Sunday, November 29, 2020

#StayAtHome: Paul Waters' "The Republic of Vengeance"


When I purchased Paul Waters' The Republic of Vengeance at Uncle Edgar's (the back room of Uncle Hugo's SF bookstore, where mysteries and historical novels live), Elizabeth told me that some of the regulars, who are fans of novels set in classical antiquity didn't like the homosexuality in the novel. Apparently they didn't look at the last paragraph of the Historical Note at the back of the book:

"It should perhaps be noted that bisexuality was ubiquitous in the ancient world, and well attested in the sources. Such behavior was not, in itself, an object of censure, and this remained true until the end of the classical period when the Church, wielding its growing political power, began to impose its own uniform blueprint on human relations." 

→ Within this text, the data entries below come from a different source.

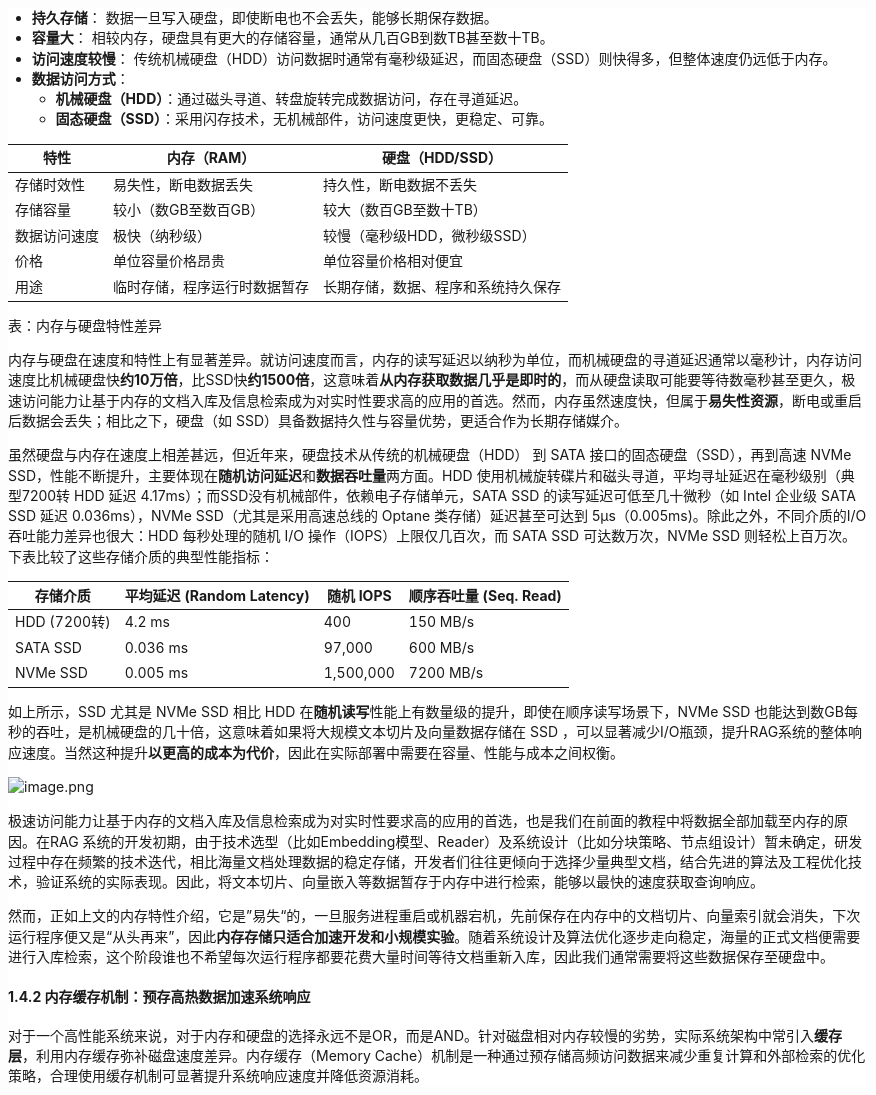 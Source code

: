 - **持久存储**： 数据一旦写入硬盘，即使断电也不会丢失，能够长期保存数据。
- **容量大**： 相较内存，硬盘具有更大的存储容量，通常从几百GB到数TB甚至数十TB。
- **访问速度较慢**： 传统机械硬盘（HDD）访问数据时通常有毫秒级延迟，而固态硬盘（SSD）则快得多，但整体速度仍远低于内存。
- **数据访问方式**：
  - **机械硬盘（HDD）**：通过磁头寻道、转盘旋转完成数据访问，存在寻道延迟。
  - **固态硬盘（SSD）**：采用闪存技术，无机械部件，访问速度更快，更稳定、可靠。

| 特性         | 内存（RAM）                  | 硬盘（HDD/SSD）                    |
| ------------ | ---------------------------- | ---------------------------------- |
| 存储时效性   | 易失性，断电数据丢失         | 持久性，断电数据不丢失             |
| 存储容量     | 较小（数GB至数百GB）         | 较大（数百GB至数十TB）             |
| 数据访问速度 | 极快（纳秒级）               | 较慢（毫秒级HDD，微秒级SSD）       |
| 价格         | 单位容量价格昂贵             | 单位容量价格相对便宜               |
| 用途         | 临时存储，程序运行时数据暂存 | 长期存储，数据、程序和系统持久保存 |

表：内存与硬盘特性差异

内存与硬盘在速度和特性上有显著差异。就访问速度而言，内存的读写延迟以纳秒为单位，而机械硬盘的寻道延迟通常以毫秒计，内存访问速度比机械硬盘快**约10万倍**，比SSD快**约1500倍**，这意味着**从内存获取数据几乎是即时的**，而从硬盘读取可能要等待数毫秒甚至更久，极速访问能力让基于内存的文档入库及信息检索成为对实时性要求高的应用的首选。然而，内存虽然速度快，但属于**易失性资源**，断电或重启后数据会丢失；相比之下，硬盘（如 SSD）具备数据持久性与容量优势，更适合作为长期存储媒介。

虽然硬盘与内存在速度上相差甚远，但近年来，硬盘技术从传统的机械硬盘（HDD） 到 SATA 接口的固态硬盘（SSD），再到高速 NVMe SSD，性能不断提升，主要体现在**随机访问延迟**和**数据吞吐量**两方面。HDD 使用机械旋转碟片和磁头寻道，平均寻址延迟在毫秒级别（典型7200转 HDD 延迟 4.17ms）；而SSD没有机械部件，依赖电子存储单元，SATA SSD 的读写延迟可低至几十微秒（如 Intel 企业级 SATA SSD 延迟 0.036ms），NVMe SSD（尤其是采用高速总线的 Optane 类存储）延迟甚至可达到 5µs（0.005ms)。除此之外，不同介质的I/O 吞吐能力差异也很大：HDD 每秒处理的随机 I/O 操作（IOPS）上限仅几百次，而 SATA SSD 可达数万次，NVMe SSD 则轻松上百万次。下表比较了这些存储介质的典型性能指标：

| 存储介质     | 平均延迟 (Random Latency) | 随机 IOPS | 顺序吞吐量 (Seq. Read) |
| ------------ | ------------------------- | --------- | ---------------------- |
| HDD (7200转) | 4.2 ms                    | 400       | 150 MB/s               |
| SATA SSD     | 0.036 ms                  | 97,000    | 600 MB/s               |
| NVMe SSD     | 0.005 ms                  | 1,500,000 | 7200 MB/s              |

如上所示，SSD 尤其是 NVMe SSD 相比 HDD 在**随机读写**性能上有数量级的提升，即使在顺序读写场景下，NVMe SSD 也能达到数GB每秒的吞吐，是机械硬盘的几十倍，这意味着如果将大规模文本切片及向量数据存储在 SSD ，可以显著减少I/O瓶颈，提升RAG系统的整体响应速度。当然这种提升**以更高的成本为代价**，因此在实际部署中需要在容量、性能与成本之间权衡。


![image.png](11_images/img11.png)


极速访问能力让基于内存的文档入库及信息检索成为对实时性要求高的应用的首选，也是我们在前面的教程中将数据全部加载至内存的原因。在RAG 系统的开发初期，由于技术选型（比如Embedding模型、Reader）及系统设计（比如分块策略、节点组设计）暂未确定，研发过程中存在频繁的技术迭代，相比海量文档处理数据的稳定存储，开发者们往往更倾向于选择少量典型文档，结合先进的算法及工程优化技术，验证系统的实际表现。因此，将文本切片、向量嵌入等数据暂存于内存中进行检索，能够以最快的速度获取查询响应。

然而，正如上文的内存特性介绍，它是”易失“的，一旦服务进程重启或机器宕机，先前保存在内存中的文档切片、向量索引就会消失，下次运行程序便又是“从头再来”，因此**内存存储只适合加速开发和小规模实验**。随着系统设计及算法优化逐步走向稳定，海量的正式文档便需要进行入库检索，这个阶段谁也不希望每次运行程序都要花费大量时间等待文档重新入库，因此我们通常需要将这些数据保存至硬盘中。

#### 1.4.2 内存缓存机制：预存高热数据加速系统响应

对于一个高性能系统来说，对于内存和硬盘的选择永远不是OR，而是AND。针对磁盘相对内存较慢的劣势，实际系统架构中常引入**缓存层**，利用内存缓存弥补磁盘速度差异。内存缓存（Memory Cache）机制是一种通过预存储高频访问数据来减少重复计算和外部检索的优化策略，合理使用缓存机制可显著提升系统响应速度并降低资源消耗。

This book in fact qualifies as a gay novel. Marcus, the Roman protagonist, is gay and a major arc in the novel is the development of his lifelong relationship with his Greek lover, the athlete Menexenos. But it is not a typical gay novel, as one of its abiding themes is a young man's quest for vengeance against the pirate who killed his father (and indeed a whole shipload of hostages, of which Marcus was the only survivor). This quest leads the young man into the Greek and eventually Roman war against Phillip the Fifth of Macedon, who has designs on the whole of Greece (and possibly the whole Mediterranean).

Rome is still a Republic, and during the course of the novel (albeit offscreen) Hannibal is finally defeated, while closer to center stage, Phillip and his pirate lover Dikaiarchos wreck chaos across the Greek peninsula. The last novel I read, David Anthony Durham's The Risen tells the story of the Spartacus slave revolt against Rome; it happens a bit after this novel, and I swear that there is way more explicit raunch, gay and straight, in Durham's novel than in Winters'. The latter is far more interested in Hellenistic philosophy than in gay sex, but Paul Winters tells a good story.